## Assignment
Pictures must be kept out of the copy. Every entry is to be duplicated exactly.

## Input records
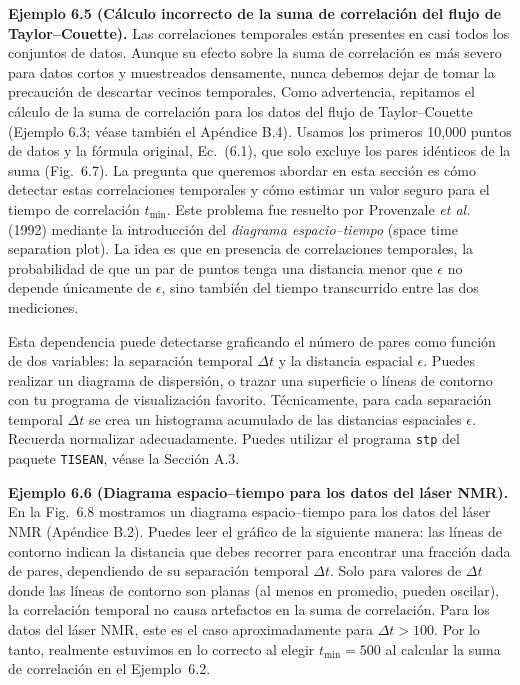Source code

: \documentclass[10pt,a4paper]{book}
\begin{document}
\bigskip

\textbf{Ejemplo 6.5 (Cálculo incorrecto de la suma de correlación del flujo de Taylor–Couette).}  Las correlaciones temporales están presentes en casi todos los conjuntos de datos. Aunque su efecto sobre la suma de correlación es más severo para datos cortos y muestreados densamente, nunca debemos dejar de tomar la precaución de descartar vecinos temporales. Como advertencia, repitamos el cálculo de la suma de correlación para los datos del flujo de Taylor–Couette (Ejemplo 6.3; véase también el Apéndice B.4). Usamos los primeros 10,000 puntos de datos y la fórmula original, Ec.~(6.1), que solo excluye los pares idénticos de la suma (Fig.~6.7). La pregunta que queremos abordar en esta sección es cómo detectar estas correlaciones temporales y cómo estimar un valor seguro para el tiempo de correlación $t_{\min}$. Este problema fue resuelto por Provenzale \textit{et al.} (1992) mediante la introducción del \textit{diagrama espacio–tiempo} (space time separation plot). La idea es que en presencia de correlaciones temporales, la probabilidad de que un par de puntos tenga una distancia menor que $\epsilon$ no depende únicamente de $\epsilon$, sino también del tiempo transcurrido entre las dos mediciones.

\bigskip

Esta dependencia puede detectarse graficando el número de pares como función de dos variables: la separación temporal $\Delta t$ y la distancia espacial $\epsilon$. Puedes realizar un diagrama de dispersión, o trazar una superficie o líneas de contorno con tu programa de visualización favorito. Técnicamente, para cada separación temporal $\Delta t$ se crea un histograma acumulado de las distancias espaciales $\epsilon$. Recuerda normalizar adecuadamente. Puedes utilizar el programa \texttt{stp} del paquete \texttt{TISEAN}, véase la Sección A.3.

\newpage

\textbf{Ejemplo 6.6 (Diagrama espacio–tiempo para los datos del láser NMR).} En la Fig.~6.8 mostramos un diagrama espacio–tiempo para los datos del láser NMR (Apéndice B.2). Puedes leer el gráfico de la siguiente manera: las líneas de contorno indican la distancia que debes recorrer para encontrar una fracción dada de pares, dependiendo de su separación temporal $\Delta t$. Solo para valores de $\Delta t$ donde las líneas de contorno son planas (al menos en promedio, pueden oscilar), la correlación temporal no causa artefactos en la suma de correlación. Para los datos del láser NMR, este es el caso aproximadamente para $\Delta t > 100$. Por lo tanto, realmente estuvimos en lo correcto al elegir $t_{\min} = 500$ al calcular la suma de correlación en el Ejemplo~6.2. 
\end{document}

## Solution to the problem
Source code

: \documentclass[10pt,a4paper]{book}
\begin{document}
\bigskip

\textbf{Ejemplo 6.5 (Cálculo incorrecto de la suma de correlación del flujo de Taylor–Couette).}  Las correlaciones temporales están presentes en casi todos los conjuntos de datos. Aunque su efecto sobre la suma de correlación es más severo para datos cortos y muestreados densamente, nunca debemos dejar de tomar la precaución de descartar vecinos temporales. Como advertencia, repitamos el cálculo de la suma de correlación para los datos del flujo de Taylor–Couette (Ejemplo 6.3; véase también el Apéndice B.4). Usamos los primeros 10,000 puntos de datos y la fórmula original, Ec.~(6.1), que solo excluye los pares idénticos de la suma (Fig.~6.7). La pregunta que queremos abordar en esta sección es cómo detectar estas correlaciones temporales y cómo estimar un valor seguro para el tiempo de correlación $t_{\min}$. Este problema fue resuelto por Provenzale \textit{et al.} (1992) mediante la introducción del \textit{diagrama espacio–tiempo} (space time separation plot). La idea es que en presencia de correlaciones temporales, la probabilidad de que un par de puntos tenga una distancia menor que $\epsilon$ no depende únicamente de $\epsilon$, sino también del tiempo transcurrido entre las dos mediciones.

\bigskip

Esta dependencia puede detectarse graficando el número de pares como función de dos variables: la separación temporal $\Delta t$ y la distancia espacial $\epsilon$. Puedes realizar un diagrama de dispersión, o trazar una superficie o líneas de contorno con tu programa de visualización favorito. Técnicamente, para cada separación temporal $\Delta t$ se crea un histograma acumulado de las distancias espaciales $\epsilon$. Recuerda normalizar adecuadamente. Puedes utilizar el programa \texttt{stp} del paquete \texttt{TISEAN}, véase la Sección A.3.

\newpage

\textbf{Ejemplo 6.6 (Diagrama espacio–tiempo para los datos del láser NMR).} En la Fig.~6.8 mostramos un diagrama espacio–tiempo para los datos del láser NMR (Apéndice B.2). Puedes leer el gráfico de la siguiente manera: las líneas de contorno indican la distancia que debes recorrer para encontrar una fracción dada de pares, dependiendo de su separación temporal $\Delta t$. Solo para valores de $\Delta t$ donde las líneas de contorno son planas (al menos en promedio, pueden oscilar), la correlación temporal no causa artefactos en la suma de correlación. Para los datos del láser NMR, este es el caso aproximadamente para $\Delta t > 100$. Por lo tanto, realmente estuvimos en lo correcto al elegir $t_{\min} = 500$ al calcular la suma de correlación en el Ejemplo~6.2. 
\end{document}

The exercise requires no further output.